> **TASK GOAL**
Repeat the listing below line for line, exactly as shown.

+-------+

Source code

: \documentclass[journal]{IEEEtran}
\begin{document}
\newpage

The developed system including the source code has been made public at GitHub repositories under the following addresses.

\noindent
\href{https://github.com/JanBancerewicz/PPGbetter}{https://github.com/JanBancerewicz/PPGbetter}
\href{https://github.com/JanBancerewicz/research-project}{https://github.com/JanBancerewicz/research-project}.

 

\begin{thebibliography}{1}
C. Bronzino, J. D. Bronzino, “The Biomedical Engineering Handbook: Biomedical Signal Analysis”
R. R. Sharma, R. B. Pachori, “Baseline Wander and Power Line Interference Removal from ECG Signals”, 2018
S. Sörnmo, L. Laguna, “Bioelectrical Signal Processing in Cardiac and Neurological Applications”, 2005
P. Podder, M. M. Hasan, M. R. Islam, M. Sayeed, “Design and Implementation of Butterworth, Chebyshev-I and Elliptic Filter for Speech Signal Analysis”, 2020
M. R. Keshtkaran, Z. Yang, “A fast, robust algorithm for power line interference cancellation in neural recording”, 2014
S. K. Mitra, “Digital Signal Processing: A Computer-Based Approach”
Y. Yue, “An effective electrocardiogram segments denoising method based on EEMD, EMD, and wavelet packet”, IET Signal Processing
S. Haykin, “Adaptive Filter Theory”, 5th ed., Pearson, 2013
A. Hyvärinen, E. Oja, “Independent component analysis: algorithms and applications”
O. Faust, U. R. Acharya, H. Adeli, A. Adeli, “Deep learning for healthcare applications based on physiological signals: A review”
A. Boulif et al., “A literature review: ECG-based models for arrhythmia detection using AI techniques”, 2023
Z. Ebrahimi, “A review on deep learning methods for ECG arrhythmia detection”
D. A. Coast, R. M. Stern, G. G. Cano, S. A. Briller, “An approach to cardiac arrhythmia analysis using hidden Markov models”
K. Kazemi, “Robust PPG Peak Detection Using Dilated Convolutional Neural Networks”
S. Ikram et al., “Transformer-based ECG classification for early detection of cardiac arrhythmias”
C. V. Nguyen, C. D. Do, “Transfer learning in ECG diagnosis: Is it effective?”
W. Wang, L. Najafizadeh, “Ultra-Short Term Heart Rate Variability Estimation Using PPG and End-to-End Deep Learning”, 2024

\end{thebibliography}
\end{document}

+-------+

> **WRITTEN SOLUTION**
Source code

: \documentclass[journal]{IEEEtran}
\begin{document}
\newpage

The developed system including the source code has been made public at GitHub repositories under the following addresses.

\noindent
\href{https://github.com/JanBancerewicz/PPGbetter}{https://github.com/JanBancerewicz/PPGbetter}
\href{https://github.com/JanBancerewicz/research-project}{https://github.com/JanBancerewicz/research-project}.

 

\begin{thebibliography}{1}
C. Bronzino, J. D. Bronzino, “The Biomedical Engineering Handbook: Biomedical Signal Analysis”
R. R. Sharma, R. B. Pachori, “Baseline Wander and Power Line Interference Removal from ECG Signals”, 2018
S. Sörnmo, L. Laguna, “Bioelectrical Signal Processing in Cardiac and Neurological Applications”, 2005
P. Podder, M. M. Hasan, M. R. Islam, M. Sayeed, “Design and Implementation of Butterworth, Chebyshev-I and Elliptic Filter for Speech Signal Analysis”, 2020
M. R. Keshtkaran, Z. Yang, “A fast, robust algorithm for power line interference cancellation in neural recording”, 2014
S. K. Mitra, “Digital Signal Processing: A Computer-Based Approach”
Y. Yue, “An effective electrocardiogram segments denoising method based on EEMD, EMD, and wavelet packet”, IET Signal Processing
S. Haykin, “Adaptive Filter Theory”, 5th ed., Pearson, 2013
A. Hyvärinen, E. Oja, “Independent component analysis: algorithms and applications”
O. Faust, U. R. Acharya, H. Adeli, A. Adeli, “Deep learning for healthcare applications based on physiological signals: A review”
A. Boulif et al., “A literature review: ECG-based models for arrhythmia detection using AI techniques”, 2023
Z. Ebrahimi, “A review on deep learning methods for ECG arrhythmia detection”
D. A. Coast, R. M. Stern, G. G. Cano, S. A. Briller, “An approach to cardiac arrhythmia analysis using hidden Markov models”
K. Kazemi, “Robust PPG Peak Detection Using Dilated Convolutional Neural Networks”
S. Ikram et al., “Transformer-based ECG classification for early detection of cardiac arrhythmias”
C. V. Nguyen, C. D. Do, “Transfer learning in ECG diagnosis: Is it effective?”
W. Wang, L. Najafizadeh, “Ultra-Short Term Heart Rate Variability Estimation Using PPG and End-to-End Deep Learning”, 2024

\end{thebibliography}
\end{document}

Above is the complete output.